### AIM OF THE EXERCISE
Within the records that follow, find every line containing the string "https". Copy those lines.

(Source data)
##############################

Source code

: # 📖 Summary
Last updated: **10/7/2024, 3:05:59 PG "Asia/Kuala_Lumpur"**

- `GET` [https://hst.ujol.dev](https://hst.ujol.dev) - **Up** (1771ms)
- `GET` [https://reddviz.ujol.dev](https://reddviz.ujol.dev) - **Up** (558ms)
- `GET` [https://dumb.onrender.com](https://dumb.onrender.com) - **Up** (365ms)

##############################

### TASK ANSWER
- `GET` [https://hst.ujol.dev](https://hst.ujol.dev) - **Up** (1771ms)
- `GET` [https://reddviz.ujol.dev](https://reddviz.ujol.dev) - **Up** (558ms)
- `GET` [https://dumb.onrender.com](https://dumb.onrender.com) - **Up** (365ms)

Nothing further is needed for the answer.